The NDAA includes the following Murphy-led provisions:
Permanently authorizes what has been a temporary authority, known as “Section 1202,” which gives U.S. Special Operations Command the power to engage in “irregular warfare” against nation-states and terrorist organization, and increases the amount that Special Operations Command is annually allowed to spend under this authority from $15 million to $25 million. Murphy partnered with Congresswoman Elise Stefanik (R-NY) on this provision.
Requires the Department of Defense to prepare a report that assesses efforts by Russia to expand its presence and influence in Latin America and the Caribbean, so that the U.S. can develop an effective counter-strategy. This provision is a complement to a provision that Murphy secured in last year’s NDAA, which required both a classified and unclassified assessment of China’s efforts to expand its presence and influence in Latin America and the Caribbean.
Requires an annual report prepared by the Department of Defense for Congress on China’s military and security developments to now include a section on the capabilities and doctrine of China’s special operations forces, a subject about which U.S. policymakers need more information. This measure was drawn from a standalone bill introduced by Murphy.

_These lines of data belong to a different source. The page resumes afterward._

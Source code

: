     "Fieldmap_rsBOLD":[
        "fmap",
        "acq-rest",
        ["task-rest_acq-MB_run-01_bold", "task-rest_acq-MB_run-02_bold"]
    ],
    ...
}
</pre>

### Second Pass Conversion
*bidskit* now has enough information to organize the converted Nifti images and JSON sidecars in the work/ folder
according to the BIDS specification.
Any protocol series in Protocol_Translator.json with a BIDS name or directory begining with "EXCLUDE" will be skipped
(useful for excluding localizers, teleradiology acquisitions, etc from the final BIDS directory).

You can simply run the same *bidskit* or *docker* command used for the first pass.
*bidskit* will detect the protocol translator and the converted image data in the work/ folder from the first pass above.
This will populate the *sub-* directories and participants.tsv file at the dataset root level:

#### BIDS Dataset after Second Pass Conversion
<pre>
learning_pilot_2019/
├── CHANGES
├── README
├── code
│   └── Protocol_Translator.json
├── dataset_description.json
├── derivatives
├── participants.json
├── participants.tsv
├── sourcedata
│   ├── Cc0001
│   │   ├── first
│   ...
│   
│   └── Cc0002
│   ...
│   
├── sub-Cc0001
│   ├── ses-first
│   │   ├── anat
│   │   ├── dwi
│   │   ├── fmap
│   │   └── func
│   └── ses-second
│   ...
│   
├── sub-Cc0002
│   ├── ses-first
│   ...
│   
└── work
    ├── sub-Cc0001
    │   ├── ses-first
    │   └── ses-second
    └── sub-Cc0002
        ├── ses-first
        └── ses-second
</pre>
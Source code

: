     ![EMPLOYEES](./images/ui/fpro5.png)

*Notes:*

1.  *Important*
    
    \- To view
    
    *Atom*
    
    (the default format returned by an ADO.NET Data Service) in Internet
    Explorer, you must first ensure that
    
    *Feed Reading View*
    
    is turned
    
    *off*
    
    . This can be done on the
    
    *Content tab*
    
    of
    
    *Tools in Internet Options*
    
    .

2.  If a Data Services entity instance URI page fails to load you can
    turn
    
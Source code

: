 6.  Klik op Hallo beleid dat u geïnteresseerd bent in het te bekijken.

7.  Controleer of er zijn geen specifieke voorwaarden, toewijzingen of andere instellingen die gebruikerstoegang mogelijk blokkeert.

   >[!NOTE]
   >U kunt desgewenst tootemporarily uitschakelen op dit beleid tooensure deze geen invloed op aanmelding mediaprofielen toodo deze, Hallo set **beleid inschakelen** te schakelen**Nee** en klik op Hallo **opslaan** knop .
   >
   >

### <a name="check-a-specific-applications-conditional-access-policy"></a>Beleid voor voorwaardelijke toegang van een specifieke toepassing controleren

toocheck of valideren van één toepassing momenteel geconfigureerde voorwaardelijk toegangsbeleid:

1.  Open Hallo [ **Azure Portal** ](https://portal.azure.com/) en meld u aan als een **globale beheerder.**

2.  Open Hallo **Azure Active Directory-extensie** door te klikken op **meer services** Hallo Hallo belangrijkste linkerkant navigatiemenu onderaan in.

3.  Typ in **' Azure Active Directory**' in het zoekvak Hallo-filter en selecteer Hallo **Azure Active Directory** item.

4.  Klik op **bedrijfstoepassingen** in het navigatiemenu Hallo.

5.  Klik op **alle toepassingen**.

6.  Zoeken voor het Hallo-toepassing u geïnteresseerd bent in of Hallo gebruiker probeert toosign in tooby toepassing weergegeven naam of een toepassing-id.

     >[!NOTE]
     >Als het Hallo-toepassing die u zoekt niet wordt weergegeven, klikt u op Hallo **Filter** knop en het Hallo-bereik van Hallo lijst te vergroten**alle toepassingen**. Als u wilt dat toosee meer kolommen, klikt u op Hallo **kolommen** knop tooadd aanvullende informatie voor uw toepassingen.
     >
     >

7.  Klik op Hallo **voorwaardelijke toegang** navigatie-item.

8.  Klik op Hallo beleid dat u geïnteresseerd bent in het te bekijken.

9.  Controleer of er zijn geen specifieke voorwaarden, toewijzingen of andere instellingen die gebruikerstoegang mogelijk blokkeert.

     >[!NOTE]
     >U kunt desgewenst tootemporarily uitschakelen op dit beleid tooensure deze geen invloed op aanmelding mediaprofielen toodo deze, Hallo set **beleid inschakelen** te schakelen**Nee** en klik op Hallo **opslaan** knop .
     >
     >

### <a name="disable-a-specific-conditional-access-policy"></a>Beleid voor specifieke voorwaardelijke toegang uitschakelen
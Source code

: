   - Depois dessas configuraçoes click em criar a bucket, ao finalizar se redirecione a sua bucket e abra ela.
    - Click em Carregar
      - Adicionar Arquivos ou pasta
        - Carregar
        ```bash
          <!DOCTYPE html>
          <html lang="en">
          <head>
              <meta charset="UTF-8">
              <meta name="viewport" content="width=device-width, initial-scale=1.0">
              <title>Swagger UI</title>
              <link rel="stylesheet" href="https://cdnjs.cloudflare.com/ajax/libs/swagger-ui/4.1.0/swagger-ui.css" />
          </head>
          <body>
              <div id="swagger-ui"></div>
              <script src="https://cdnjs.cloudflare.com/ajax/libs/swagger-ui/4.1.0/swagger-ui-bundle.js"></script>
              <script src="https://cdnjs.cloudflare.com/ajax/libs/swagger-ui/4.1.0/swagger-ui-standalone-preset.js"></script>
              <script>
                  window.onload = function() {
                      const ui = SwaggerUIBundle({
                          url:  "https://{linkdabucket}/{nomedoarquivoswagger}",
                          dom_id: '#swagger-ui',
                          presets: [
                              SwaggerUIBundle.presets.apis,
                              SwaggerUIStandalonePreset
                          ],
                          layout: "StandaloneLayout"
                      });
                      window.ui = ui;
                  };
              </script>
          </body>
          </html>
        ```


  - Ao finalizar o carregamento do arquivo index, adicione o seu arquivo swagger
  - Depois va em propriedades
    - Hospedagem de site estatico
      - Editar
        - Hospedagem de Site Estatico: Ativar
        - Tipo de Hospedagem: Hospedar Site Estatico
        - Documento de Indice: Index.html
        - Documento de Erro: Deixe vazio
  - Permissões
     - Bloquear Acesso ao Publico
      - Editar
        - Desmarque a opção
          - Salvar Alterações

Recognizes the memorial, the memorial garden, and the K9 memorial within the National Navy SEAL Museum in Fort Pierce, Florida as the official national memorial, memorial garden, and K9 memorial of the Navy SEALs. Murphy partnered with Congressman Brian Mast (R-FL) on this provision.
Requires the Department of Defense to assess the current level of interoperability between China’s military and Russia’s military, so that the U.S. military is better prepared to deter and defeat any joint threat posed by these two nations.
Clarifies that TRICARE, the military’s health insurance program, will provide servicemembers and their families access to medical tattooing as part of their post-mastectomy or post-traumatic injury breast reconstruction. Murphy partnered with Congressman Derek Kilmer (D-WA) on this provision.
The bill also includes the following Murphy-led provisions:
Requires the Department of Defense to prepare a report on steps taken, or proposed to be taken, by the Department to support the military and people of the Bahamas—located 50 miles from Florida—and to advance U.S. security interests. This is especially important in light of China’s efforts to expand its influence in the Bahamas. Murphy partnered with Congressman Michael Waltz (R-FL) on this provision.
Requires the Department of Defense to prepare a report on the current capabilities of Iran-backed terrorist organizations and on the impact that easing economic sanctions on Iran would have on the capabilities of those organizations. This measure was drawn from a bill that Murphy authored with Congressman Ronny Jackson (R-TX).
Authorizes at least $57.5 million in funding for modeling, simulation, and training-related research and development. This funding will support Orlando’s world-class modeling and simulation sector, whose technologies provide realistic and safe training to America’s warfighters.